Call me a cynic if you like but the single reason that I am interested in what happens to Ms. Shoesmith is what it means for the accountability of organisations that thrust accountability on others without having the foresight to consider what they should actually be accountable for.

Call me a cynic if you like but the reason that I want Ms. Shoesmith to succeed in her appeal against this sacking is to expose the sham of independence that Ofsted consistently suggest is in place.

Before I go any further, I do want to mention the fact that there is a legitimate process of redrafting that takes place in any Ofsted report. The initial report, whether it be on a department, a subject or a school, is given to the recipient to read and ensure that there are no inaccuracies. The main ‘flavour’ and judgment of the report usually remains the same but at least there is the opportunity to disagree and comment, even if there is potentially a futility in doing so.
But looking at this case, like I am sure there are many more, there is a complete difference in the statements of recommendation that would vindicate some for the course of action they took in the sacking of this woman. These are fundamental changes that cannot be ignored and would not come about in the general redrafting of a final report.

In the first report there was hardly a mention about the management competencies of the leader of the Children’s Services in Haringey. In the second ‘final report’ it was the first statement at the top of the recommendations, thus giving the Minister for Education the ammunition with which to fire the shots.

Have these people so much affront that they cannot contemplate people questioning such actions?
How dare they!
Where the hell is our democracy right now?

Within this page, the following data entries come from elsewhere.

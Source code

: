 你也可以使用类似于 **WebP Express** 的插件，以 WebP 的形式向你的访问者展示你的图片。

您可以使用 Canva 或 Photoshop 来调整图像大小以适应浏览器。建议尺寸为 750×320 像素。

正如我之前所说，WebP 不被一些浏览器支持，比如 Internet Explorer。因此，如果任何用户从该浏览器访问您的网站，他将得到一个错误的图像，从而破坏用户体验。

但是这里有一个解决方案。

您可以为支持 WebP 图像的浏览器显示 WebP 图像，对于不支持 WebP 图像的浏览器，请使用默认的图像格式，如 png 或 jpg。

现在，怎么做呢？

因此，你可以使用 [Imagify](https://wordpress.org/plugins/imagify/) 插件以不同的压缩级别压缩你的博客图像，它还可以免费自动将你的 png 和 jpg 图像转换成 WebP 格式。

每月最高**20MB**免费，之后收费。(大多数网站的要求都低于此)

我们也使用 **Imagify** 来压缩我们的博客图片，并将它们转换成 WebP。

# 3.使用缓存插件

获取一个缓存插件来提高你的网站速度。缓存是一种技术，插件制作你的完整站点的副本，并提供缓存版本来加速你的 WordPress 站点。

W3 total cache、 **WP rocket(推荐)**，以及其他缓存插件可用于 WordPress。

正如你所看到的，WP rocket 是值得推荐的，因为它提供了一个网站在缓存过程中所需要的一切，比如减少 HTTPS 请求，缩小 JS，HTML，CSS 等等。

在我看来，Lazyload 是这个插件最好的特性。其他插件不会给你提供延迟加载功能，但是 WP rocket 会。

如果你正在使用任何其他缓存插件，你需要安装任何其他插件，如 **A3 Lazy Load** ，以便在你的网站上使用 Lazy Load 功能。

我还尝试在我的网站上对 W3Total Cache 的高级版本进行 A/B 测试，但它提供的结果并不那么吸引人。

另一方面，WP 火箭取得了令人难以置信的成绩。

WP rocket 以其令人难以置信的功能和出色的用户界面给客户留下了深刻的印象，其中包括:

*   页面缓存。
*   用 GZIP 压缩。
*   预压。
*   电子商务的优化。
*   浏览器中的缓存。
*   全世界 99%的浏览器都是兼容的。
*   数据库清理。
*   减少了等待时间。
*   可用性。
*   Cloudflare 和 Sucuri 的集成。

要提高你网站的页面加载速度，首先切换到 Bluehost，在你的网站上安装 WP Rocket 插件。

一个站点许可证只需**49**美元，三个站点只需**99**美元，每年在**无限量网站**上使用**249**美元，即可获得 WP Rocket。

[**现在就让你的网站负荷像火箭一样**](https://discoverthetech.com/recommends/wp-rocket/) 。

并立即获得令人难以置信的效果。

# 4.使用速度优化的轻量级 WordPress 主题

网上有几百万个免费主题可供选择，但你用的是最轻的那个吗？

The other issue, as I said, is about what this case means to others who have found themselves in similar positions.
There must be more than one case. Ms. Shoesmith, without necessarily realising it, is highlighting the potential for other similar cases to be exposed. If she had some nous about her, when it comes to the final ruling and if, by present appearance, she wins her case for unfair dismissal, then should publicly announce the fact that she suspects that she is just one high profile case where this injustice has taken place and maybe it is time for others to come forward and state their case against the unfairness of their own dismissal.

Even if she doesn’t say this, then perhaps these people should come forward and declare themselves. I know of more than one or two head teachers, for instance, who have felt a need to resign because of the pressure placed upon them to remove themselves from a school deemed as unsatisfactory because the wrong measures are in place. I know a head teacher or two who have received Ofsted reports that do not reflect the true nature of their school and have found inexplicable pressure to conform to a way of working that defies their very belief in education, all because of the so-called independence of an organisation established to affirm the politicisation of the educational system.
I’d be happy to place myself forward to collate and enquire and to gather the evidence of many injustices that have taken place since the implementation of the inspection routine.

And that is just the head teachers. What about the hundreds of teaching staff whose confidence and even ability to teach have been undermined because of mistruths and factual inaccuracies about their competence? What about the teachers who dogmatically refused to succumb to a pedagogy that was utterly contemptible and in direct contrast to all that they knew was right for children, and for that refusal they were graded as ‘unsatisfactory’? What of those who are not in the classrooms right now, in their rightful place, where they ought to be, imparting the type of learning that our children deserve, thrilling, enthralling and challenging these young people to be inquisitive, to sparkle and to enjoy?

Am I bothered? You bloody well bet I am.